◆ The problem ◆
Could you retype all of the entries exactly, without their pictures?

◆ Data listing ◆
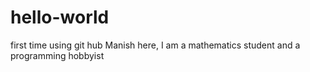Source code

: # hello-world
first time using git hub
Manish here, I am a mathematics student and a programming hobbyist
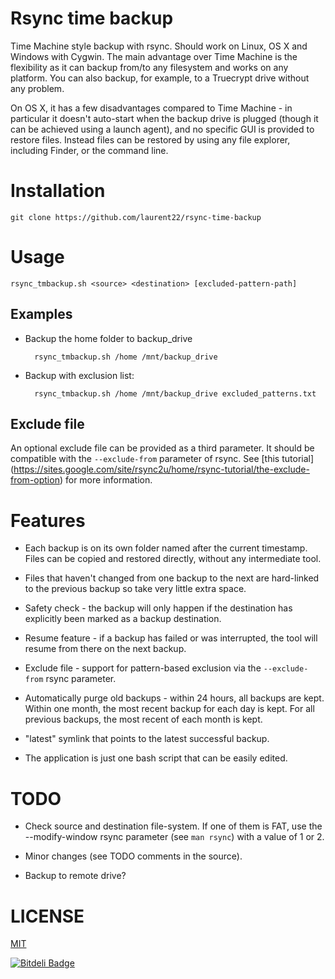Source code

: # Rsync time backup

Time Machine style backup with rsync. Should work on Linux, OS X and Windows with Cygwin. The main advantage over Time Machine is the flexibility as it can backup from/to any filesystem and works on any platform. You can also backup, for example, to a Truecrypt drive without any problem.

On OS X, it has a few disadvantages compared to Time Machine - in particular it doesn't auto-start when the backup drive is plugged (though it can be achieved using a launch agent), and no specific GUI is provided to restore files. Instead files can be restored by using any file explorer, including Finder, or the command line.

# Installation

	git clone https://github.com/laurent22/rsync-time-backup

# Usage

	rsync_tmbackup.sh <source> <destination> [excluded-pattern-path]

## Examples
	
* Backup the home folder to backup_drive
	
		rsync_tmbackup.sh /home /mnt/backup_drive  

* Backup with exclusion list:
	
		rsync_tmbackup.sh /home /mnt/backup_drive excluded_patterns.txt
	
## Exclude file

An optional exclude file can be provided as a third parameter. It should be compatible with the `--exclude-from` parameter of rsync. See [this tutorial] (https://sites.google.com/site/rsync2u/home/rsync-tutorial/the-exclude-from-option) for more information.

# Features

* Each backup is on its own folder named after the current timestamp. Files can be copied and restored directly, without any intermediate tool.

* Files that haven't changed from one backup to the next are hard-linked to the previous backup so take very little extra space.

* Safety check - the backup will only happen if the destination has explicitly been marked as a backup destination.

* Resume feature - if a backup has failed or was interrupted, the tool will resume from there on the next backup.

* Exclude file - support for pattern-based exclusion via the `--exclude-from` rsync parameter.

* Automatically purge old backups - within 24 hours, all backups are kept. Within one month, the most recent backup for each day is kept. For all previous backups, the most recent of each month is kept.

* "latest" symlink that points to the latest successful backup.

* The application is just one bash script that can be easily edited.

# TODO

* Check source and destination file-system. If one of them is FAT, use the --modify-window rsync parameter (see `man rsync`) with a value of 1 or 2.

* Minor changes (see TODO comments in the source).

* Backup to remote drive?

# LICENSE

[MIT](http://opensource.org/licenses/MIT)

[![Bitdeli Badge](https://d2weczhvl823v0.cloudfront.net/laurent22/rsync-time-backup/trend.png)](https://bitdeli.com/free "Bitdeli Badge")
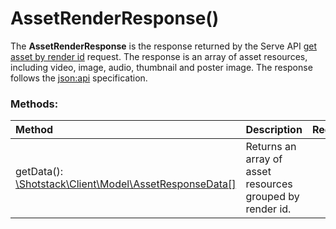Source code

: # AssetRenderResponse()

The **AssetRenderResponse** is the response returned by the Serve API [get asset by render id](#get-asset-by-render-id) request. The response is an array of asset resources, including video, image, audio, thumbnail and poster image. The response follows  the [json:api](https://jsonapi.org/) specification.

### Methods:

Method | Description | Required
:--- | :--- | :---: 
getData(): [\Shotstack\Client\Model\AssetResponseData[]](AssetResponseData.md) | Returns an array of asset resources grouped by render id. | -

◆ The answer ◆
Source code

: # hello-world
first time using git hub
Manish here, I am a mathematics student and a programming hobbyist
Source code

: # Rsync time backup

Time Machine style backup with rsync. Should work on Linux, OS X and Windows with Cygwin. The main advantage over Time Machine is the flexibility as it can backup from/to any filesystem and works on any platform. You can also backup, for example, to a Truecrypt drive without any problem.

On OS X, it has a few disadvantages compared to Time Machine - in particular it doesn't auto-start when the backup drive is plugged (though it can be achieved using a launch agent), and no specific GUI is provided to restore files. Instead files can be restored by using any file explorer, including Finder, or the command line.

# Installation

	git clone https://github.com/laurent22/rsync-time-backup

# Usage

	rsync_tmbackup.sh <source> <destination> [excluded-pattern-path]

## Examples
	
* Backup the home folder to backup_drive
	
		rsync_tmbackup.sh /home /mnt/backup_drive  

* Backup with exclusion list:
	
		rsync_tmbackup.sh /home /mnt/backup_drive excluded_patterns.txt
	
## Exclude file

An optional exclude file can be provided as a third parameter. It should be compatible with the `--exclude-from` parameter of rsync. See [this tutorial] (https://sites.google.com/site/rsync2u/home/rsync-tutorial/the-exclude-from-option) for more information.

# Features

* Each backup is on its own folder named after the current timestamp. Files can be copied and restored directly, without any intermediate tool.

* Files that haven't changed from one backup to the next are hard-linked to the previous backup so take very little extra space.

* Safety check - the backup will only happen if the destination has explicitly been marked as a backup destination.

* Resume feature - if a backup has failed or was interrupted, the tool will resume from there on the next backup.

* Exclude file - support for pattern-based exclusion via the `--exclude-from` rsync parameter.

* Automatically purge old backups - within 24 hours, all backups are kept. Within one month, the most recent backup for each day is kept. For all previous backups, the most recent of each month is kept.

* "latest" symlink that points to the latest successful backup.

* The application is just one bash script that can be easily edited.

# TODO

* Check source and destination file-system. If one of them is FAT, use the --modify-window rsync parameter (see `man rsync`) with a value of 1 or 2.

* Minor changes (see TODO comments in the source).

* Backup to remote drive?

# LICENSE

[MIT](http://opensource.org/licenses/MIT)

[![Bitdeli Badge](https://d2weczhvl823v0.cloudfront.net/laurent22/rsync-time-backup/trend.png)](https://bitdeli.com/free "Bitdeli Badge")
Source code

: # AssetRenderResponse()

The **AssetRenderResponse** is the response returned by the Serve API [get asset by render id](#get-asset-by-render-id) request. The response is an array of asset resources, including video, image, audio, thumbnail and poster image. The response follows  the [json:api](https://jsonapi.org/) specification.

### Methods:

Method | Description | Required
:--- | :--- | :---: 
getData(): [\Shotstack\Client\Model\AssetResponseData[]](AssetResponseData.md) | Returns an array of asset resources grouped by render id. | -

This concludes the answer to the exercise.